Task description:
Scan the lines below for "processo" and copy the matches.
··· Data extracts
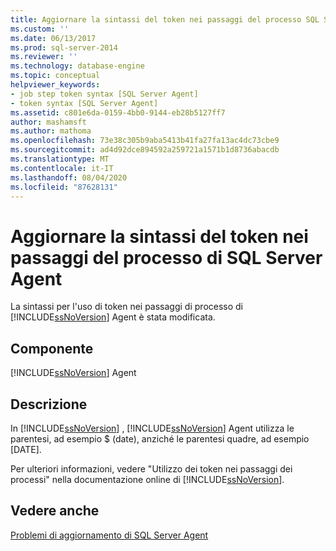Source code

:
 ```yaml
---
title: Aggiornare la sintassi del token nei passaggi del processo SQL Server Agent | Microsoft Docs
ms.custom: ''
ms.date: 06/13/2017
ms.prod: sql-server-2014
ms.reviewer: ''
ms.technology: database-engine
ms.topic: conceptual
helpviewer_keywords:
- job step token syntax [SQL Server Agent]
- token syntax [SQL Server Agent]
ms.assetid: c801e6da-0159-4bb0-9144-eb28b5127ff7
author: mashamsft
ms.author: mathoma
ms.openlocfilehash: 73e38c305b9aba5413b41fa27fa13ac4dc73cbe9
ms.sourcegitcommit: ad4d92dce894592a259721a1571b1d8736abacdb
ms.translationtype: MT
ms.contentlocale: it-IT
ms.lasthandoff: 08/04/2020
ms.locfileid: "87628131"
---
```

# <a name="update-token-syntax-in-sql-server-agent-job-steps"></a>Aggiornare la sintassi del token nei passaggi del processo di SQL Server Agent
  La sintassi per l'uso di token nei passaggi di processo di [!INCLUDE[ssNoVersion](../../includes/ssnoversion-md.md)] Agent è stata modificata.  
  
## <a name="component"></a>Componente  
 [!INCLUDE[ssNoVersion](../../includes/ssnoversion-md.md)] Agent  
  
## <a name="description"></a>Descrizione  
 In [!INCLUDE[ssNoVersion](../../includes/ssnoversion-md.md)] , [!INCLUDE[ssNoVersion](../../includes/ssnoversion-md.md)] Agent utilizza le parentesi, ad esempio $ (date), anziché le parentesi quadre, ad esempio [DATE].  
  
 Per ulteriori informazioni, vedere "Utilizzo dei token nei passaggi dei processi" nella documentazione online di [!INCLUDE[ssNoVersion](../../includes/ssnoversion-md.md)].  
  
## <a name="see-also"></a>Vedere anche  
 [Problemi di aggiornamento di SQL Server Agent](../../../2014/sql-server/install/sql-server-agent-upgrade-issues.md)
······
Reply:
title: Aggiornare la sintassi del token nei passaggi del processo SQL Server Agent | Microsoft Docs
# <a name="update-token-syntax-in-sql-server-agent-job-steps"></a>Aggiornare la sintassi del token nei passaggi del processo di SQL Server Agent
  La sintassi per l'uso di token nei passaggi di processo di [!INCLUDE[ssNoVersion](../../includes/ssnoversion-md.md)] Agent è stata modificata.  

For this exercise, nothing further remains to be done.